== What you have to do ==
Count the lines below that contain "design". Answer with the number alone.

== Entries provided ==
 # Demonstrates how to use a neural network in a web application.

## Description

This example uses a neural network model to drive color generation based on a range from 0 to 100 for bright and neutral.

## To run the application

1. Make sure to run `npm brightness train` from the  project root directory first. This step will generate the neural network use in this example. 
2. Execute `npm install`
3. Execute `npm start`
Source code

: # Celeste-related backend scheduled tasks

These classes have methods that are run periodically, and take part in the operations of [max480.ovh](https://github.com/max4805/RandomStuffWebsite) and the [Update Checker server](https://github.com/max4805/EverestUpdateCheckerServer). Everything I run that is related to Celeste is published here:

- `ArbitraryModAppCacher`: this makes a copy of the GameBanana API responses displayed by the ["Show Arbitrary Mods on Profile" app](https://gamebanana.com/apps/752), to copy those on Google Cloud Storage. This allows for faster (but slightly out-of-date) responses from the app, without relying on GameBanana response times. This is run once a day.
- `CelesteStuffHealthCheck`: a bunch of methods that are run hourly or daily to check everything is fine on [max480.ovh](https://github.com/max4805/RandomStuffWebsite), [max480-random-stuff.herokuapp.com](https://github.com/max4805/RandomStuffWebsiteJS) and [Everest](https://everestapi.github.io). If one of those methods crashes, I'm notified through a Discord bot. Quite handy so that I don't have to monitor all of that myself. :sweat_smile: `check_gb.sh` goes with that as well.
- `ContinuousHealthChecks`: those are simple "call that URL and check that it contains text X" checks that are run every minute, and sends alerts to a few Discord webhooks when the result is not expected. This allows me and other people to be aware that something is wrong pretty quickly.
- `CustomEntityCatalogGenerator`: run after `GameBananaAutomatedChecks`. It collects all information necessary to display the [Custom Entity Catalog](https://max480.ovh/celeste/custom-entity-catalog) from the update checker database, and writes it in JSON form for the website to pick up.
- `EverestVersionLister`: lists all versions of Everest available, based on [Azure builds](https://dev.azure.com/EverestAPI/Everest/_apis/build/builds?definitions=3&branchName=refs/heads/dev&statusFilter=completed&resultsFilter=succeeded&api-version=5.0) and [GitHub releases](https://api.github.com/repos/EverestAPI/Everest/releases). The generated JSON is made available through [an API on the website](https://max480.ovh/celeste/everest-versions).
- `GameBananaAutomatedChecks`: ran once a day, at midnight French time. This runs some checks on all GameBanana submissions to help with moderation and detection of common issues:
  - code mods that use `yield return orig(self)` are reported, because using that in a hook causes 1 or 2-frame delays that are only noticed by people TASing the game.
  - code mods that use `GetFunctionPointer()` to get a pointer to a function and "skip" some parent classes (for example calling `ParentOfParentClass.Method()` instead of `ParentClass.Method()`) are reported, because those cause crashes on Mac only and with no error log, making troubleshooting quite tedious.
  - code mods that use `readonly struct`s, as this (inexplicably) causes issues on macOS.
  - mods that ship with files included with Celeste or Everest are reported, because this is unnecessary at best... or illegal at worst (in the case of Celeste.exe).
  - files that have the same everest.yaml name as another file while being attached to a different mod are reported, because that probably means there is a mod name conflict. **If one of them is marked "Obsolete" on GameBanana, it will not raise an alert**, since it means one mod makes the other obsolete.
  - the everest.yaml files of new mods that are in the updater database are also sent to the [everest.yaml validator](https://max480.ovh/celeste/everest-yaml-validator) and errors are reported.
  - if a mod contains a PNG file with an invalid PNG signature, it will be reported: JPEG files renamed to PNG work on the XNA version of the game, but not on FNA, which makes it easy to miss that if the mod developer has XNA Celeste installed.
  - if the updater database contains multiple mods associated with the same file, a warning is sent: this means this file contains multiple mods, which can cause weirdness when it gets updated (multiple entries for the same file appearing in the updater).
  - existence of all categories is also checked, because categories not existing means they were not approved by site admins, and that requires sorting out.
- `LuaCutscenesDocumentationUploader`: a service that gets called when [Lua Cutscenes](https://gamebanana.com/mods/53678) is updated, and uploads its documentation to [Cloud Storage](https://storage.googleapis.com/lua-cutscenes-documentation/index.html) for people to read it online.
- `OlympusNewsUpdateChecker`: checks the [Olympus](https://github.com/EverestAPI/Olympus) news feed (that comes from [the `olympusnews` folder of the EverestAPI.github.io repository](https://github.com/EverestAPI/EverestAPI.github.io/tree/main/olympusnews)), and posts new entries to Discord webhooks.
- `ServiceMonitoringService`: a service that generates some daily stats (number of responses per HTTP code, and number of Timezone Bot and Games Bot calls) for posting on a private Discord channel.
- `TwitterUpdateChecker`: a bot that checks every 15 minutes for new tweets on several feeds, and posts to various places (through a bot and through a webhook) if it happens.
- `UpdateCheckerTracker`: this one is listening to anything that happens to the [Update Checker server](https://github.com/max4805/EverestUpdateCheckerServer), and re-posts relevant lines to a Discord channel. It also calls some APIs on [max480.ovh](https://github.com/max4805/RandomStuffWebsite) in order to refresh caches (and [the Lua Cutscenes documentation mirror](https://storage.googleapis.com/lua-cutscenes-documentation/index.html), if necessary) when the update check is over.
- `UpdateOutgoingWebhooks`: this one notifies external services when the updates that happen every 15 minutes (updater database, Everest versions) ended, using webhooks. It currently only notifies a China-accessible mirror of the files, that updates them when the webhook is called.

--

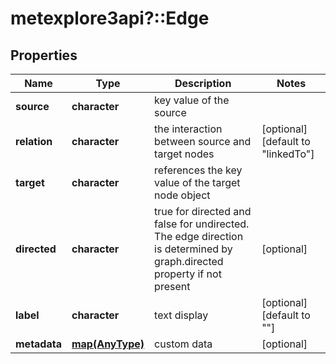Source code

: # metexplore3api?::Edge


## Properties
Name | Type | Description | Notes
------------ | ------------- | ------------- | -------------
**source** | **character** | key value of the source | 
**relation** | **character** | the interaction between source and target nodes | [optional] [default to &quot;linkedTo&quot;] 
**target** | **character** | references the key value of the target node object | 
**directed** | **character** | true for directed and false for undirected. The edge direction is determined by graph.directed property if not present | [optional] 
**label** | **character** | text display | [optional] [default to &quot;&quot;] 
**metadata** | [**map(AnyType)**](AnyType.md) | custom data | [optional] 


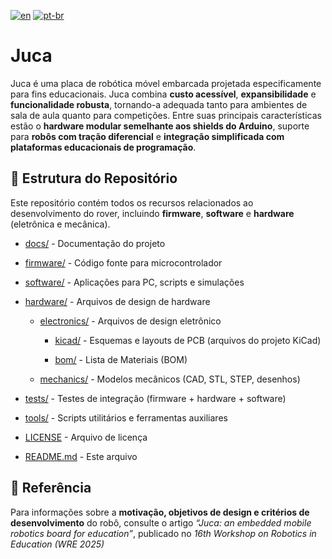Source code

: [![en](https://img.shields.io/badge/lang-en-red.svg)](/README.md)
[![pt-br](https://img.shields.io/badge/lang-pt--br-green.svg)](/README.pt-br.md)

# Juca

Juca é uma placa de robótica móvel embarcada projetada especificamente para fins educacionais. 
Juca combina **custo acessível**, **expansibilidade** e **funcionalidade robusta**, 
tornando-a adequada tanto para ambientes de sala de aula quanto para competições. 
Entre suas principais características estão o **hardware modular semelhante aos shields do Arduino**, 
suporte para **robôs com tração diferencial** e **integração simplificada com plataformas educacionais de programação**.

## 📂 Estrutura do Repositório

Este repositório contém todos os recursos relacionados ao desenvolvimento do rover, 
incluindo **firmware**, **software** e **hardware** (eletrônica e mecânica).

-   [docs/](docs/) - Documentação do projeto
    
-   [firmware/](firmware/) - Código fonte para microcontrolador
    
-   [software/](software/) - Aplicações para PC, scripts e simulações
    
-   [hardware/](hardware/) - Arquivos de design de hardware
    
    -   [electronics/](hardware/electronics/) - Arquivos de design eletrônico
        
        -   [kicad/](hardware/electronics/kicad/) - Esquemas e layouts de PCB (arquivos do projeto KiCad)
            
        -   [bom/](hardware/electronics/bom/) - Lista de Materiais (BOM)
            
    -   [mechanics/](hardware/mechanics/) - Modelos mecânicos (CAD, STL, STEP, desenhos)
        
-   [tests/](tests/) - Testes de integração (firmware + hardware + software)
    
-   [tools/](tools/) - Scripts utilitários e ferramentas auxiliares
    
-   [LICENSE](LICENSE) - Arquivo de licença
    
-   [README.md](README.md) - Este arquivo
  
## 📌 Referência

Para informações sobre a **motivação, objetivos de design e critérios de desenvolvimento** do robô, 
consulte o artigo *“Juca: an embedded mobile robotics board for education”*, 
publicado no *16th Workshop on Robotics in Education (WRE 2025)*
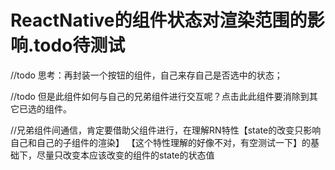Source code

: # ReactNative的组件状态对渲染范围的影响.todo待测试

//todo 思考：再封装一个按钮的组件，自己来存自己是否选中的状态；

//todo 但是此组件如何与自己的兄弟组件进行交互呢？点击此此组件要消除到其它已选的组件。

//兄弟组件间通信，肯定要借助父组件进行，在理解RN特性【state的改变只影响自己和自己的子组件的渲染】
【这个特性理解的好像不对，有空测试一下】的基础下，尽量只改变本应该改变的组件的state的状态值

== Solution below ==
3